Gil likes to yell at me when I’m working out, but it’s nothing like my father’s yelling. Gil yells love. If I’m trying to set a new personal best, if I’m preparing to lift more than I’ve ever lifted, he stands in the background and yells, Come on, Andre! Let’s go! Big Thunder! His yelling makes my heart club against my ribs. Then, for an added dash of inspiration, he’ll sometimes tell me to step aside, and he’ll lift his personal best - 550 pounds. It’s an awesome sight to see a man put that much iron above his chest, and it always makes me think that anything is possible. How beautiful to dream. But dreams, I tell Gil, in one of our quiet moments, are so damned tiring.
He laughs.
I can’t promise you that you won’t be tired, he says. But please know this. There’s a lot of good waiting for you on the other side of tired. Get yourself tired, Andre. That’s where you’re going to know yourself. On the other side of tired.
Under Gil’s care and close supervision I pack on ten pounds of muscle by August 1990.
We go to New York for the U.S. Open and I feel lean and rangy and dangerous. I take out Andrei Cherkasov, from the Soviet Union, in an easy three-setter. I punch and scratch my way to the semis, beat Becker in four furious sets, and still have plenty of rocket fuel in my tank. Gil and I drive back to the hotel and watch the other men’s semi to see who I’ll get tomorrow.
McEnroe or Sampras.
It doesn’t seem possible, but the kid I thought I’d never see again has reconstituted his game. And he’s giving McEnroe the fight of his life. Then I realize he’s not giving McEnroe a fight - McEnroe is giving him a fight, and losing. My opponent tomorrow, incredibly, will be Pete.
The camera moves close on Pete’s face, and I see that he has nothing left. Also, the commentators say his heavily taped feet are covered with blisters. Gil makes me drink Gil Water until I’m ready to throw up, and then I go to bed with a smile, thinking about all the fun I’m going to have, running Pete’s ass off. I’ll have him sprinting from side to side, left to right, from San Francisco to Bradenton, until those blisters bleed. I think of my father’s old maxim: Put a blister on his brain. Calm, fit, cocksure, I sleep like a pile of Gil’s dumbbells.

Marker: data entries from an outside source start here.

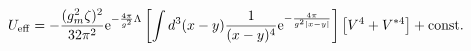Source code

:\begin{equation}
U_{\rm eff}=-\frac{(g_m^2\zeta)^2}{32\pi^2}{\rm e}^{-{4\pi\over
g^2}\Lambda}\left[\int d^3(x-y){1\over(x-y)^4}{\rm e}^{-{4\pi\over g^2
|x-y|}}\right]\left[V^4+V^{*4}\right]+{\rm const.}
\label{integral}\end{equation} 
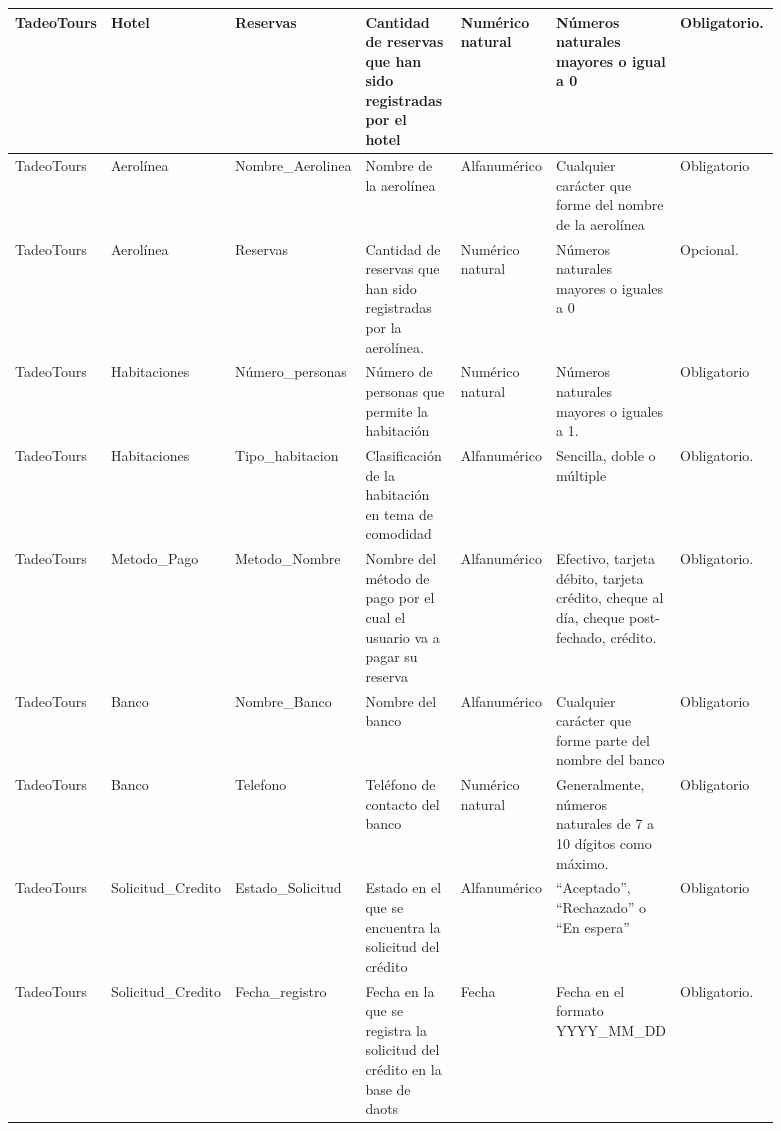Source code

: \documentclass{article}
\begin{document}
\begin{landscape}
\begin{longtable}{|C{0.102\linewidth}|C{0.102\linewidth}|C{0.142\linewidth}|C{0.142\linewidth}|C{0.122\linewidth}|C{0.142\linewidth}|C{0.142\linewidth}|}
TadeoTours & Hotel & Reservas & Cantidad de reservas que han sido registradas por el hotel & Numérico natural & Números naturales mayores o igual a 0 & Obligatorio. \\ \hline

TadeoTours & Aerolínea & Nombre\_Aerolinea & Nombre de la aerolínea & Alfanumérico & Cualquier carácter que forme del nombre de la aerolínea & Obligatorio \\ \hline

TadeoTours & Aerolínea & Reservas & Cantidad de reservas que han sido registradas por la aerolínea. & Numérico natural & Números naturales mayores o iguales a 0 & Opcional. \\ \hline

TadeoTours & Habitaciones & Número\_personas & Número de personas que permite la habitación & Numérico natural & Números naturales mayores o iguales a 1. & Obligatorio \\ \hline

TadeoTours & Habitaciones & Tipo\_habitacion & Clasificación de la habitación en tema de comodidad & Alfanumérico & Sencilla, doble o múltiple & Obligatorio. \\ \hline

TadeoTours & Metodo\_Pago & Metodo\_Nombre & Nombre del método de pago por el cual el usuario va a pagar su reserva & Alfanumérico & Efectivo, tarjeta débito, tarjeta crédito, cheque al día, cheque post-fechado, crédito. & Obligatorio. \\ \hline

TadeoTours & Banco & Nombre\_Banco & Nombre del banco & Alfanumérico & Cualquier carácter que forme parte del nombre del banco & Obligatorio \\ \hline

TadeoTours & Banco & Telefono & Teléfono de contacto del banco & Numérico natural & Generalmente, números naturales de 7 a 10 dígitos como máximo. & Obligatorio \\ \hline

TadeoTours & Solicitud\_Credito & Estado\_Solicitud & Estado en el que se encuentra la solicitud del crédito & Alfanumérico & ``Aceptado'', ``Rechazado'' o ``En espera'' & Obligatorio \\ \hline

TadeoTours & Solicitud\_Credito & Fecha\_registro & Fecha en la que se registra la solicitud del crédito en la base de daots & Fecha & Fecha en el formato YYYY\_MM\_DD & Obligatorio. \\ \hline


\end{longtable}
\end{landscape}
\end{document}
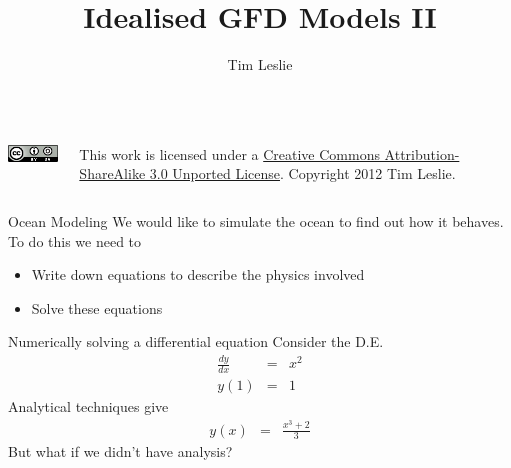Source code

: \documentclass[a4paper]{beamer}
\title{Idealised GFD Models II}
\author{Tim Leslie}\institute{Breakaway Consulting Pty. Ltd.\\Climate Change Research Centre}
\begin{document}
\begin{frame}
\titlepage
\begin{columns}
    \begin{column}{0.25\textwidth}
      \includegraphics[keepaspectratio]{CC-BY-SA.png}
    \end{column}
    \begin{column}{0.75\textwidth}
      This work is licensed under a \href{http://creativecommons.org/licenses/by-sa/3.0/}{Creative Commons Attribution-ShareAlike 3.0 Unported License}. Copyright 2012 Tim Leslie.
    \end{column}
\end{columns}
\end{frame}

\begin{frame}{Ocean Modeling}
We would like to simulate the ocean to find out how it behaves. To do this we need to
\begin{itemize}
\item Write down equations to describe the physics involved
\item Solve these equations
\end{itemize}
\end{frame}


\begin{frame}{Numerically solving a differential equation}
Consider the D.E.
\begin{eqnarray}
\frac{d y}{d x} & = & x^2\\
y(1) & = & 1
\end{eqnarray}
Analytical techniques give
\begin{eqnarray}
y(x) & = & \frac{x^3 + 2}{3}
\end{eqnarray}
But what if we didn't have analysis?
\end{frame}
\end{document}
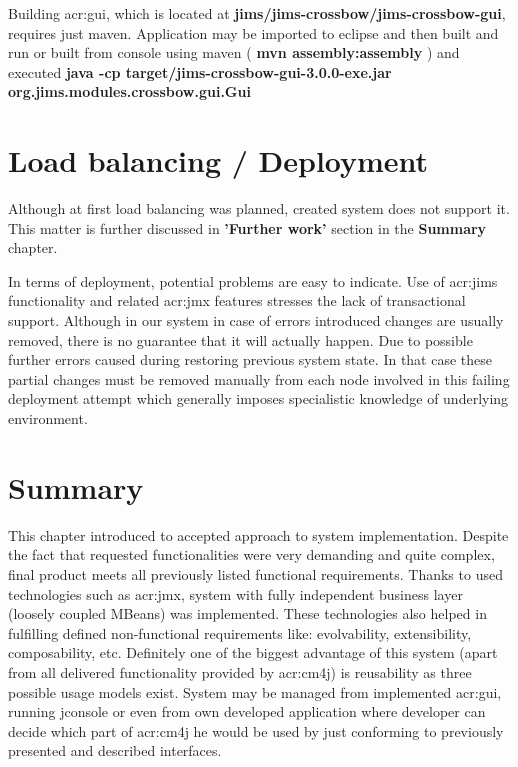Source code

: \documentclass[11pt]{book}
\begin{document}
	  Building \gls{acr:gui}, which is located at \textbf{jims/jims-crossbow/jims-crossbow-gui}, requires just maven. Application may 
	  be imported to eclipse and then built and run or built from console using maven (\textbf{ mvn assembly:assembly })
	  and executed \textbf{java -cp target/jims-crossbow-gui-3.0.0-exe.jar org.jims.modules.crossbow.gui.Gui}


    \section{Load balancing / Deployment}
    \label{sec:impl:problems}
	  
		Although at first load balancing was planned, created system does not support it. This matter is further 
		discussed in \textbf{'Further work'} section in the \textbf{Summary} chapter.
		
		In terms of deployment, potential problems are easy to indicate. Use of \gls{acr:jims} functionality and related \gls{acr:jmx} 
		features stresses the lack of transactional support. Although in our system in case of errors introduced changes
		are usually removed, there is no guarantee that it will actually happen. Due to possible further errors caused during 
		restoring previous system state. In that case these partial changes must be removed manually from each node
		involved in this failing deployment attempt which generally imposes specialistic knowledge of underlying environment. 

    \section*{Summary}
    \label{sec:impl:summary}

      This chapter introduced to accepted approach to system implementation. Despite the fact that requested
      functionalities were very demanding and quite complex, final product meets all previously listed functional
      requirements. Thanks to used technologies such as \gls{acr:jmx}, system with fully independent business layer
      (loosely coupled MBeans) was implemented. These technologies also helped in fulfilling defined non-functional
      requirements like: evolvability, extensibility, composability, etc. Definitely one of the biggest advantage of
      this system (apart from all delivered functionality provided by \gls{acr:cm4j}) is reusability as three possible
      usage models exist. System may be managed from implemented \gls{acr:gui}, running jconsole or even from own
      developed application where developer can decide which part of \gls{acr:cm4j} he would be used by just
      conforming to previously presented and described interfaces.
\end{document}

In the morning I feel ready to play a ten-setter. I have no hairpiece issues - because I’m not wearing my hairpiece. I’m using a new, low-maintenance camouflaging system that involves a thicker headband and brightly colored highlights. There’s simply no way I can lose to Pete, that hapless kid I watched with sympathy last year, that poor klutz who couldn’t keep the ball in the court.
Then a different Pete shows up. A Pete who doesn’t ever miss. We’re playing long points, demanding points, and he’s flawless. He’s reaching everything, hitting everything, bounding back and forth like a gazelle. He’s serving bombs, flying to the net, bringing his game right to me. He’s laying wood to my serve. I’m helpless. I’m angry. I’m telling myself: This is not happening.
Yes, this is happening.
No, this cannot be happening.
Then, instead of thinking how I can win, I begin to think of how I can avoid losing. It’s the same mistake I made against Gomez, with the same result. When it’s all over I tell reporters that Pete gave me a good old-fashioned New York street mugging. An imperfect metaphor.
Yes, I was robbed. Yes, something that belonged to me was taken away. But I can’t fill out a police report, and there is no hope of justice, and everyone will blame the victim.
HOURS LATER MY EYES FLY OPEN. I’m in bed at the hotel. It was all a dream. For a splendid half second I believe that I must have fallen asleep on that breezy hill while Philly and Nick were laughing about Pete’s ruined game. I dreamed that Pete, of all people, was beating me in the final of a slam.
But no. It’s real. It happened. I watch the room slowly grow lighter, and my mind and spirit grow palpably darker.
13
EVER SINCE WENDI CAME to watch me film the Image Is Everything commercial, she and I have been a couple. She travels with me, takes care of me. We’re a perfect match, because we grew up together, and we figure we can keep growing up together. We come from the same place, want the same things. We love each other madly, though we agree that ours should be an open relationship - her word. She says we’re too young to make a commitment, too confused. She doesn’t know who she is. She grew up Mormon, then decided she didn’t believe the tenets of that religion. She went to college, then discovered that it was the completely wrong college for her. Until she knows who she is, she says, she can’t give herself to me completely.